“The flight test… demonstrated successful intercepts of short-range ballistic missile and cruise missile targets by the USS [United States Ship] John Paul Jones,” the MDA stated.
Using the Aegis ballistic missile defense system, the Arleigh Burke-class Guided Missile Destroyer tracked and destroyed incoming ballistic missile threats in four separate events during tests in Hawaii.
The tests come on the heels of more than 30 similar tests to improve the US ballistic missile defense system.
The United States expanded the development and deployment of ballistic missile defense systems following its 2002 withdrawal from the Anti-Ballistic Missile (ABM) Treaty.
The ABM Treaty, signed by the United States and then Soviet Union in 1972, aimed to limit the numbers and locations of both countries’ ABM sites.

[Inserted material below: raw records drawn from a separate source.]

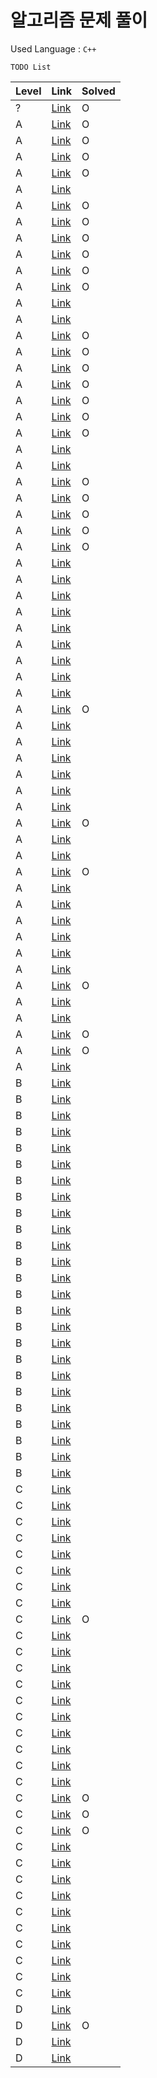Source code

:# 알고리즘 문제 풀이

Used Language : `C++`  

`TODO List`  

|Level | Link| Solved |
|------|-----|-------|
|? | [Link](https://www.acmicpc.net/problem/1620) | O |
|A | [Link](https://www.acmicpc.net/problem/2920) | O |
|A | [Link](https://www.acmicpc.net/problem/4344) | O |
|A | [Link](https://www.acmicpc.net/problem/2475) | O |
|A | [Link](https://www.acmicpc.net/problem/1475) | O |
|A | [Link](https://www.acmicpc.net/problem/1026) |  |
|A | [Link](https://www.acmicpc.net/problem/2577) | O |
|A | [Link](https://www.acmicpc.net/problem/2455) | O |
|A | [Link](https://www.acmicpc.net/problem/2010) | O |
|A | [Link](https://www.acmicpc.net/problem/1267) | O |
|A | [Link](https://www.acmicpc.net/problem/10757) | O |
|A | [Link](https://www.acmicpc.net/problem/17210) | O |
|A | [Link](https://www.acmicpc.net/problem/17211) |  |
|A | [Link](https://www.acmicpc.net/problem/2163) |  |
|A | [Link](https://www.acmicpc.net/problem/2775) | O |
|A | [Link](https://www.acmicpc.net/problem/2953) | O |
|A | [Link](https://www.acmicpc.net/problem/3052) | O |
|A | [Link](https://www.acmicpc.net/problem/5355) | O |
|A | [Link](https://www.acmicpc.net/problem/1157) | O |
|A | [Link](https://www.acmicpc.net/problem/1159) | O |
|A | [Link](https://www.acmicpc.net/problem/11721) | O |
|A | [Link](https://www.acmicpc.net/problem/1316) |  |
|A | [Link](https://www.acmicpc.net/problem/4659) | |
|A | [Link](https://www.acmicpc.net/problem/5598) | O |
|A | [Link](https://www.acmicpc.net/problem/5622) | O |
|A | [Link](https://www.acmicpc.net/problem/8958) | O |
|A | [Link](https://www.acmicpc.net/problem/10828) | O |
|A | [Link](https://www.acmicpc.net/problem/11650) | O |
|A | [Link](https://www.acmicpc.net/problem/1427) |  |
|A | [Link](https://www.acmicpc.net/problem/18258) |  |
|A | [Link](https://www.acmicpc.net/problem/11866) |  |
|A | [Link](https://www.acmicpc.net/problem/2164) |  |
|A | [Link](https://www.acmicpc.net/problem/2822) |  |
|A | [Link](https://www.acmicpc.net/problem/2693) |  |
|A | [Link](https://www.acmicpc.net/problem/10814) |  |
|A | [Link](https://www.acmicpc.net/problem/10867) |  |
|A | [Link](https://www.acmicpc.net/problem/11656) |  |
|A | [Link](https://www.acmicpc.net/problem/1431) | O |
|A | [Link](https://www.acmicpc.net/problem/1755) |  |
|A | [Link](https://www.acmicpc.net/problem/2941) |  |
|A | [Link](https://www.acmicpc.net/problem/14487) |  |
|A | [Link](https://www.acmicpc.net/problem/1193) |  |
|A | [Link](https://www.acmicpc.net/problem/3059) |  |
|A | [Link](https://www.acmicpc.net/problem/1292) |  |
|A | [Link](https://www.acmicpc.net/problem/3062) | O |
|A | [Link](https://www.acmicpc.net/problem/10834) |  |
|A | [Link](https://www.acmicpc.net/problem/5585) |  |
|A | [Link](https://www.acmicpc.net/problem/9546) | O |
|A | [Link](https://www.acmicpc.net/problem/1049) |  |
|A | [Link](https://www.acmicpc.net/problem/11724) |  |
|A | [Link](https://www.acmicpc.net/problem/1463) |  |
|A | [Link](https://www.acmicpc.net/problem/11653) |  |
|A | [Link](https://www.acmicpc.net/problem/2217) |  |
|A | [Link](https://www.acmicpc.net/problem/1065) |  |
|A | [Link](https://www.acmicpc.net/problem/1934) | O |
|A | [Link](https://www.acmicpc.net/problem/4949) |  |
|A | [Link](https://www.acmicpc.net/problem/9095) |  |
|A | [Link](https://www.acmicpc.net/problem/10773) | O |
|A | [Link](https://www.acmicpc.net/problem/2108) | O |
|A | [Link](https://www.acmicpc.net/problem/1002) |  |  
|B | [Link](https://www.acmicpc.net/problem/2606) |  |  
|B | [Link](https://www.acmicpc.net/problem/1260) |  |  
|B | [Link](https://www.acmicpc.net/problem/5639) |  |  
|B | [Link](https://www.acmicpc.net/problem/2251) |  |  
|B | [Link](https://www.acmicpc.net/problem/4963) |  |  
|B | [Link](https://www.acmicpc.net/problem/14248) |  |  
|B | [Link](https://www.acmicpc.net/problem/10026) |  |  
|B | [Link](https://www.acmicpc.net/problem/2210) |  |  
|B | [Link](https://www.acmicpc.net/problem/3135) |  |  
|B | [Link](https://www.acmicpc.net/problem/9237) |  |  
|B | [Link](https://www.acmicpc.net/problem/10162) |  |  
|B | [Link](https://www.acmicpc.net/problem/11047) |  |  
|B | [Link](https://www.acmicpc.net/problem/1541) |  |  
|B | [Link](https://www.acmicpc.net/problem/15729) |  |  
|B | [Link](https://www.acmicpc.net/problem/16435) |  |  
|B | [Link](https://www.acmicpc.net/problem/1851) |  |  
|B | [Link](https://www.acmicpc.net/problem/2806) |  |  
|B | [Link](https://www.acmicpc.net/problem/11725) |  |  
|B | [Link](https://www.acmicpc.net/problem/1167) |  |  
|B | [Link](https://www.acmicpc.net/problem/3273) |  |  
|B | [Link](https://www.acmicpc.net/problem/1806) |  |  
|B | [Link](https://www.acmicpc.net/problem/11052) |  |  
|B | [Link](https://www.acmicpc.net/problem/17212) |  |  
|B | [Link](https://www.acmicpc.net/problem/17216) |  |  
|B | [Link](https://www.acmicpc.net/problem/4150) |  |  
|C | [Link](https://www.acmicpc.net/problem/1107) |  |  
|C | [Link](https://www.acmicpc.net/problem/1476) |  |  
|C | [Link](https://www.acmicpc.net/problem/15552) |  |  
|C | [Link](https://www.acmicpc.net/problem/1712) |  |  
|C | [Link](https://www.acmicpc.net/problem/17213) |  |  
|C | [Link](https://www.acmicpc.net/problem/17214) |  |  
|C | [Link](https://www.acmicpc.net/problem/2292) |  |  
|C | [Link](https://www.acmicpc.net/problem/2783) |  |  
|C | [Link](https://www.acmicpc.net/problem/2839) | O |  
|C | [Link](https://www.acmicpc.net/problem/3000) |  |  
|C | [Link](https://www.acmicpc.net/problem/3040) |  |  
|C | [Link](https://www.acmicpc.net/problem/6571) |  |  
|C | [Link](https://www.acmicpc.net/problem/15947) |  |  
|C | [Link](https://www.acmicpc.net/problem/6321) |  |  
|C | [Link](https://www.acmicpc.net/problem/17215) |  |  
|C | [Link](https://www.acmicpc.net/problem/1181) |  |  
|C | [Link](https://www.acmicpc.net/problem/11004) |  |  
|C | [Link](https://www.acmicpc.net/problem/11478) |  |  
|C | [Link](https://www.acmicpc.net/problem/1920) |  |  
|C | [Link](https://www.acmicpc.net/problem/1436) | O |  
|C | [Link](https://www.acmicpc.net/problem/2798) | O |  
|C | [Link](https://www.acmicpc.net/problem/7568) | O |  
|C | [Link](https://www.acmicpc.net/problem/11399) |  |  
|C | [Link](https://www.acmicpc.net/problem/1931) |  |  
|C | [Link](https://www.acmicpc.net/problem/2846) |  |  
|C | [Link](https://www.acmicpc.net/problem/3663) |  |  
|C | [Link](https://www.acmicpc.net/problem/2142) |  |  
|C | [Link](https://www.acmicpc.net/problem/1018) |  |  
|C | [Link](https://www.acmicpc.net/problem/1062) |  |  
|C | [Link](https://www.acmicpc.net/problem/2580) |  |  
|C | [Link](https://www.acmicpc.net/problem/2661) |  |  
|C | [Link](https://www.acmicpc.net/problem/1182) |  |  
|D | [Link](https://www.acmicpc.net/problem/10250) |  |  
|D | [Link](https://www.acmicpc.net/problem/5397) | O |  
|D | [Link](https://www.acmicpc.net/problem/1764) |  |  
|D | [Link](https://www.acmicpc.net/problem/1937) |  |  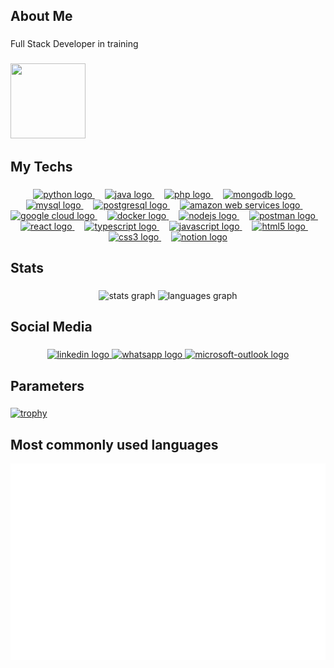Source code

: <h2 align="left">About Me</h2>


###

<p align="left">Full Stack Developer in training</p>

###

<div align="left">
  <img height="120" width="120" src="https://media0.giphy.com/media/v1.Y2lkPTc5MGI3NjExeW9uOHR3MjcwdHJraHh6NmV0NG9iMzA0MnFtc3c3d2M1YzRleTF2cSZlcD12MV9pbnRlcm5hbF9naWZfYnlfaWQmY3Q9Zw/xUA7bdpLxQhsSQdyog/giphy.webp"  />
</div>

###

<h2 align="left">My Techs</h2>

###

<div align="center">
  
  <a href="https://www.python.org/" target="_blank">
      <img src="https://skillicons.dev/icons?i=py&perline=3" height="40" alt="python logo" />
  </a>
  
  <img width="12" />
  
  <a href="https://www.java.com/" target="_blank">
      <img src="https://skillicons.dev/icons?i=java&perline=3" height="40" alt="java logo" />
  </a>
  
  <img width="12" />
  
  <a href="https://www.php.com/" target="_blank">
      <img src="https://skillicons.dev/icons?i=php&perline=3" height="40" alt="php logo" />
  </a>
  
  <img width="12" />
  
  <a href="https://www.mysql.com/" target="_blank">
      <img src="https://skillicons.dev/icons?i=mongodb&perline=3" height="40" alt="mongodb logo" />
  </a>
  
  <img width="12" />
  
  <a href="https://www.mysql.com/" target="_blank">
      <img src="https://skillicons.dev/icons?i=mysql&perline=3" height="40" alt="mysql logo" />
  </a>
  
  <img width="12" />
  
  <a href="https://www.postgresql.org/" target="_blank">
      <img src="https://skillicons.dev/icons?i=postgres&perline=3" height="40" alt="postgresql logo" />
  </a>
  
  <img width="12" />
  
  <a href="https://aws.amazon.com/" target="_blank">
      <img src="https://skillicons.dev/icons?i=aws" height="40" alt="amazon web services logo" />
  </a>
  
  <img width="12" />
  
  <a href="https://cloud.google.com/" target="_blank">
      <img src="https://skillicons.dev/icons?i=gcp" height="40" alt="google cloud logo" />
  </a>
  
  <img width="12" />
  
  <a href="https://www.docker.com/" target="_blank">
      <img src="https://skillicons.dev/icons?i=docker" height="40" alt="docker logo" />
  </a>
  
  <img width="12" />

  <a href="https://www.nodejs.com/" target="_blank">
      <img src="https://skillicons.dev/icons?i=nodejs" height="40" alt="nodejs logo" />
  </a>
  
  <img width="12" />

  <a href="https://www.postman.com/" target="_blank">
      <img src="https://skillicons.dev/icons?i=postman" height="40" alt="postman logo" />
  </a>
  
  <img width="12" />

  <a href="https://react.dev/" target="_blank">
      <img src="https://skillicons.dev/icons?i=react" height="40" alt="react logo" />
  </a>
  
  <img width="12" />
  
  <a href="https://www.typescriptlang.org/" target="_blank">
      <img src="https://skillicons.dev/icons?i=ts" height="40" alt="typescript logo" />
  </a>
  
  <img width="12" />
  
  <a href="https://www.javascript.com/" target="_blank">
      <img src="https://skillicons.dev/icons?i=js" height="40" alt="javascript logo" />
  </a>
  
  <img width="12" />
  
  <a href="https://developer.mozilla.org/en-US/docs/Web/HTML" target="_blank">
      <img src="https://skillicons.dev/icons?i=html" height="40" alt="html5 logo" />
  </a>
  
  <img width="12" />
  
  <a href="https://developer.mozilla.org/en-US/docs/Web/CSS" target="_blank">
      <img src="https://skillicons.dev/icons?i=css" height="40" alt="css3 logo" />
  </a>
  
  <img width="12" />
  
  <a href="https://www.notion.com/" target="_blank">
      <img src="https://skillicons.dev/icons?i=notion" height="40" alt="notion logo" />
  </a>
  
</div>

###

<h2 align="left">Stats</h2>

###

<div align="center">
  <img src="https://github-readme-stats.vercel.app/api?username=felipereira10&hide_title=false&hide_rank=false&show_icons=true&include_all_commits=true&count_private=true&disable_animations=false&theme=dark&locale=en&hide_border=false&order=1" height="150" alt="stats graph"  />
  <img src="https://github-readme-stats.vercel.app/api/top-langs?username=felipereira10&locale=en&hide_title=false&layout=compact&card_width=320&langs_count=5&theme=dark&hide_border=false&order=2" height="150" alt="languages graph"  />
</div>

###

<h2 align="left">Social Media</h2>

###

<div align="center">
  <a href="https://www.linkedin.com/in/felipe-pereira-638370172/" target="_blank">
    <img src="https://raw.githubusercontent.com/maurodesouza/profile-readme-generator/master/src/assets/icons/social/linkedin/default.svg" width="52" height="40" alt="linkedin logo"  />
  </a>
  <a href="https://wa.me/5512992085449" target="_blank">
    <img src="https://raw.githubusercontent.com/maurodesouza/profile-readme-generator/master/src/assets/icons/social/whatsapp/default.svg" width="52" height="40" alt="whatsapp logo"  />
  </a>
  <a href="mailto:felipe.pereira99@outlook.com" target="_blank">
    <img src="https://raw.githubusercontent.com/maurodesouza/profile-readme-generator/master/src/assets/icons/social/microsoft-outlook/default.svg" width="52" height="40" alt="microsoft-outlook logo"  />
  </a>
</div>

###

<h2 align="left">Parameters</h2>

###

[![trophy](https://github-profile-trophy.vercel.app/?username=felipereira10&theme=onedark)](https://github.com/felipereira10/github-profile-trophy)

###

 <h2 align="left"> Most commonly used languages </h2>

  ![GitHub Metrics](https://raw.githubusercontent.com/felipereira10/felipereira10/main/metrics.svg)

The program includes the deployment of Aegis ballistic missile defense-capable ships deployed in the Mediterranean Sea and Aegis Ashore interceptor sites in Romania and Poland.
Russia has repeatedly expressed concern over the creation of an US-designed ballistic missile defense system in Europe, approved in 2010, during a NATO summit in Lisbon. A group of European countries, including Poland, Romania, Spain and Turkey, agreed to deploy elements of the system on their territories.
In April 2015, the US Department of Defense announced it would locate 60 percent of its military fleet to the Pacific-Indian Ocean area, including warships fitted with Aegis ballistic missile defense system.
The US and NATO continue to claim the ballistic missile defense systems are aimed primarily at countering threats from Iran and North Korea.